Taco Bell is still working out kinks in its supply chain overseas. While chicken and pizza dough are procured relatively easily around the world, the company can't find a taco shell in Mexico that meets its specs. "We have high quality standards for elements like our tacos and ground beef and cheese, and trying to match those in each of these countries is not easy," says Allan. So for now, Taco Bell Mexico imports taco shells from the U.S., a fact that might irk consumers in the birthplace of the taco. But Allan stresses that the tactic is a stopgap; importing basic supplies is expensive and time-consuming. "In the long run, it's not sustainable," he says.
What does appear sustainable is the world's appetite for Yum's fast food. Not everybody thinks that's a good thing.
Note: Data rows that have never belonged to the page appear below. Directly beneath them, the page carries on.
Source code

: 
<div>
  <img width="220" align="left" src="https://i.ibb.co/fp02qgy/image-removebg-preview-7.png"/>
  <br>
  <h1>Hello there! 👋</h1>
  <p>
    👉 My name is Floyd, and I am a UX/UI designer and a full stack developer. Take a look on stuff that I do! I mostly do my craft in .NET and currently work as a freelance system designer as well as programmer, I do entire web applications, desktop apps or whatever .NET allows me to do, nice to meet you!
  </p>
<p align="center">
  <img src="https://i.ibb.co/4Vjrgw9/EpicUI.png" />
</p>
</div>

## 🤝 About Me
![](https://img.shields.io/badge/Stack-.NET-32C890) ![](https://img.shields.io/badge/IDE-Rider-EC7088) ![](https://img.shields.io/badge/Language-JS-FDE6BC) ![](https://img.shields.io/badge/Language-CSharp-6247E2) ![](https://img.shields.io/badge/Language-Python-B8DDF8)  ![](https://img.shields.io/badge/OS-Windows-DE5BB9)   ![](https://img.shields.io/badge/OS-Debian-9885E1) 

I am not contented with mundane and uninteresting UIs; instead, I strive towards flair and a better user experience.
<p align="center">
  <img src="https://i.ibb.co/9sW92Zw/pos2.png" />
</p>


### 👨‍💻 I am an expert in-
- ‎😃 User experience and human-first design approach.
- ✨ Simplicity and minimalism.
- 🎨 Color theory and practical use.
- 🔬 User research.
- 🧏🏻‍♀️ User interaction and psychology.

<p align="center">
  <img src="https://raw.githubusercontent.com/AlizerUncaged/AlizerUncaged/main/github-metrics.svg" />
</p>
After all, this is the company whose top-selling new product is the KFC Famous Bowl: breaded, fried chicken strips, corn, cheese, gravy and mashed potatoes--a 710-calorie dish that the comedian Patton Oswalt calls a "failure pile in a sadness bowl." Fast foods--even those that mimic local cuisines--represent a dramatic change in diet for many cultures. "When you offer high-calorie food to a thin population, they go from small to large very quickly and begin to develop signs of heart disease, diabetes and high blood pressure at much lower weights," says Marion Nestle, a New York University professor and the author of Food Politics. "You can expect to see these problems in India and China in very short order."
For its part, Yum argues that it's not exporting fatty foods so much as offering tasty options to the global public. "The answer to the nutrition issue is balance and exercise," says Novak, pointing to a basketball tournament sponsored by KFC in China and a menu there that includes healthier alternatives like roasted chicken. In fact, the roasted menu items are such a hit in China that Yum executives are testing them out in the U.S. It's an interesting twist: Yum is looking to the soaring international business to expand its appeal at home. What about bringing its Chinese-food chain to the U.S.? "Now that," says Novak, "would be a Class A opportunity." To put it another way, that's thinking outside the sticky bun.